When you see me and my colleagues walk through the airport, you may well think we shake hands and walk straight to the gate. But this is far from true. By the time a KLM crew makes its way to the aircraft, we have several hours of preparation behind us. This takes place at KLM Crew Centre. It is here, in the space of a couple of hours, that I transform from a private individual into a steward, every flight again.
KLM Crew Centre serves two purposes. The first is work related – signing in and flight briefings. The other is more psychological. The crew centre is the only stable spot in my working life. I work irregular hours, have no fixed team of colleagues and I arrive at Schiphol only to leave again within a couple of hours. Crew Centre compensates, somewhat, for the lack of a “home”.
Queries, worries or a chat
I run into dozens of colleagues at Crew Centre and there’s always someone I know. There’s a coffee & snack corner, where I usually grab a seat to go through my email and post, and there are support services, such as HR and Flight Support. But the people who are primarily responsible for my relationship with the company are the cabin personnel managers. They take turns at a large table near the coffee corner to answer questions, listen to concerns or simply to have a chat.
Even my irregular profession has a routine: signing in. When I enter the building I scan my passport and receive my flight plan and a number of announcements, warnings and reminders. Don’t forget to bring your mosquito repellent for dengue fever! Is your US visa up-to-date?! Credit-card fraud occurs in this hotel!
Next I hand in my suitcase and collect the daily allowance to spend on meals in the hotel. Then I go to the pre-briefing area, where one or two pursers prepare the briefing, and I introduce myself. This is where I get the first flight details.
Safety and service
KLM is renowned for its onboard safety and personal service. The foundations for us cabin crew are laid during the flight briefing. Here we spend most of the time discussing safety. Onboard service issues are communicated via our iPad. This allows more time for one of the most essential aspects of the briefing: team building.
Breaking the ice
It is important to realise that, with around 9,000 cabin crew personnel at KLM, it’s impossible to get to know them all.

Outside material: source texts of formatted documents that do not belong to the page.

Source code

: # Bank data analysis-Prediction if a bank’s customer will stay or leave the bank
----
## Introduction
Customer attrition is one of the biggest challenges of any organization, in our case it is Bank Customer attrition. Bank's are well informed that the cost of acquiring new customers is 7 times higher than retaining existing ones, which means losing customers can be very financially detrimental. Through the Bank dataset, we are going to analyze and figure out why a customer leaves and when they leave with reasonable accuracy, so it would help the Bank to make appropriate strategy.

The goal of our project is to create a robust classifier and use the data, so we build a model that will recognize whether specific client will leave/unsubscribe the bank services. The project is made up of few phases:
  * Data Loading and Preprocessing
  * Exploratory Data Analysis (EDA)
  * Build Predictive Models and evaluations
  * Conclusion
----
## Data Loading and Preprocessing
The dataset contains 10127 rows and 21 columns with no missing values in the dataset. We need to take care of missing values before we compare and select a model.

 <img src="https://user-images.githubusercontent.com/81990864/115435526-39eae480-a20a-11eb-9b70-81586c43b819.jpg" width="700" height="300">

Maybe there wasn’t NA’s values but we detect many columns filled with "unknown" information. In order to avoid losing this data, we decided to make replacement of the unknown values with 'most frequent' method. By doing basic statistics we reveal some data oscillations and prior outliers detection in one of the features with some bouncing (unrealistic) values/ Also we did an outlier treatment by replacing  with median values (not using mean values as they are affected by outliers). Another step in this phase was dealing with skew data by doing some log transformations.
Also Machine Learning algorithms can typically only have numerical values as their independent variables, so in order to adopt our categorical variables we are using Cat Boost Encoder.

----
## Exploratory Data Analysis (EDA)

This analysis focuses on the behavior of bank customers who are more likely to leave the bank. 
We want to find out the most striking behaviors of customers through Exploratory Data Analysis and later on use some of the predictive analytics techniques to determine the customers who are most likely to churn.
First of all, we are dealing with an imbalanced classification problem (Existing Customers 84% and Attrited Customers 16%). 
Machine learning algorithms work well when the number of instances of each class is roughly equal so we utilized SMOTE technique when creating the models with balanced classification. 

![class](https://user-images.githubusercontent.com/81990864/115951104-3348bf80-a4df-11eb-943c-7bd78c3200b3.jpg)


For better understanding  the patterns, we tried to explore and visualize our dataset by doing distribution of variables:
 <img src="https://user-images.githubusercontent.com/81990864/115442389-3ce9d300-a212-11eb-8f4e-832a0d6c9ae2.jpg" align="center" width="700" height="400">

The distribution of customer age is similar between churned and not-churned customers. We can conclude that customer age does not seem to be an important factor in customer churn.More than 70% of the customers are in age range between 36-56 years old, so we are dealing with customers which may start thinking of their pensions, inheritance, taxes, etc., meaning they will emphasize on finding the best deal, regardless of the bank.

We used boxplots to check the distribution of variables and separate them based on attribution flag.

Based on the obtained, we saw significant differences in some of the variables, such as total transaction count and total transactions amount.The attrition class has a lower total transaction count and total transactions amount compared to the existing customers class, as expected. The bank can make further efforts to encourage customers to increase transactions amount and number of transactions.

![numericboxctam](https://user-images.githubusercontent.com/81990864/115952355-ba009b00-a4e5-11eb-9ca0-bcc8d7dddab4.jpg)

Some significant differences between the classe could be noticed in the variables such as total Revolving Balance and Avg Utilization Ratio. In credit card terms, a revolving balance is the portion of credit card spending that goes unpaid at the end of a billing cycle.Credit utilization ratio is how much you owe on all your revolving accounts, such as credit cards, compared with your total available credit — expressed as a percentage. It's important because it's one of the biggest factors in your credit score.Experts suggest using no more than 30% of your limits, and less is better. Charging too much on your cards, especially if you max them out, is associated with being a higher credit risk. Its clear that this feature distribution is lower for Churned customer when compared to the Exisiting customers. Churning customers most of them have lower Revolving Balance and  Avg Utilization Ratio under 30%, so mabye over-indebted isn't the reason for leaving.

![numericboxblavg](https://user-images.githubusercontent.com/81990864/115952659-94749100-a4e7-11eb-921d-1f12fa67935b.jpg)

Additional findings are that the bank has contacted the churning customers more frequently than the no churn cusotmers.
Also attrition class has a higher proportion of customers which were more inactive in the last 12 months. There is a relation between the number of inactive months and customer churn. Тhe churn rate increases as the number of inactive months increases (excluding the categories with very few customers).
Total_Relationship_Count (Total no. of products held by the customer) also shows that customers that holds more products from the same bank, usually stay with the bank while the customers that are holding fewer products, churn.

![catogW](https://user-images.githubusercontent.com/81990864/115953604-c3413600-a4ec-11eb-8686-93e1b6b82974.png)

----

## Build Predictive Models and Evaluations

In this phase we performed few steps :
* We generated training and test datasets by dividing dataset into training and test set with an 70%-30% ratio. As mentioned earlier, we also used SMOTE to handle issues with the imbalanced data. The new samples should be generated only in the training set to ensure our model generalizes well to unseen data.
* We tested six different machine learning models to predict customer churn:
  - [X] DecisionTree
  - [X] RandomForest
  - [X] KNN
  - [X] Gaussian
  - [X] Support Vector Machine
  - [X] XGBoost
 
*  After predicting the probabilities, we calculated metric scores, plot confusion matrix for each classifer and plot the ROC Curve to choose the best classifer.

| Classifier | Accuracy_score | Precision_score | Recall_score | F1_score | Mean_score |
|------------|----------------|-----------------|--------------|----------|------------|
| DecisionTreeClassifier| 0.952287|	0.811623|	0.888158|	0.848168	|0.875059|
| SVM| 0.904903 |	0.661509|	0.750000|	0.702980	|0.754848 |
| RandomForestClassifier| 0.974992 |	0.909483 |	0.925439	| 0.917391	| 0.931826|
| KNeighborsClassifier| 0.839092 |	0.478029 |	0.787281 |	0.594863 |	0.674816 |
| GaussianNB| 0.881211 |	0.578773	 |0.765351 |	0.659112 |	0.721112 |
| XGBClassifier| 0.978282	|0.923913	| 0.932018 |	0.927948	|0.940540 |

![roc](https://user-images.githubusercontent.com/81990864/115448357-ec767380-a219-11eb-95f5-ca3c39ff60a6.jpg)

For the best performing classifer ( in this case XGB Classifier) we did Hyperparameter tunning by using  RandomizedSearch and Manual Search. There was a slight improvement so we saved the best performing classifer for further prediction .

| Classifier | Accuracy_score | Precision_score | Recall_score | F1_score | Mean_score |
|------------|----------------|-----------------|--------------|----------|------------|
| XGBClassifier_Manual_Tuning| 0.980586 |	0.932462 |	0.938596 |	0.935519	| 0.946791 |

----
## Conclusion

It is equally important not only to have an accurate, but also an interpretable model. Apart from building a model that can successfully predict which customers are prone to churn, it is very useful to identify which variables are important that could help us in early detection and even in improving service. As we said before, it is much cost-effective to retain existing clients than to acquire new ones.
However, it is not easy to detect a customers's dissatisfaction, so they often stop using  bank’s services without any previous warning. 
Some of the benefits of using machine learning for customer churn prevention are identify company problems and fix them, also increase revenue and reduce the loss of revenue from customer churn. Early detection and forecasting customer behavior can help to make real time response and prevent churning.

So, every flight begins with a new round of introductions. One of the reasons I am truly motivated every flight, is the excellent team building that takes place at the briefings. The pursers transform us from “civilians” into a team of professionals in the space of 20 minutes.
We are also given the opportunity to say something about ourselves, which helps to break the ice. Then professionalism takes over.
The magic moment
With the briefing over, preparation in Crew Centre is complete. There’s just enough time for one – as I would put it – final ‘ritual’. A magic moment. You may have seen us walking towards the gates chatting away enthusiastically? The subject of these chats is not earth-shattering, but swings between friendly curiosity – getting to know each other – and travel tips.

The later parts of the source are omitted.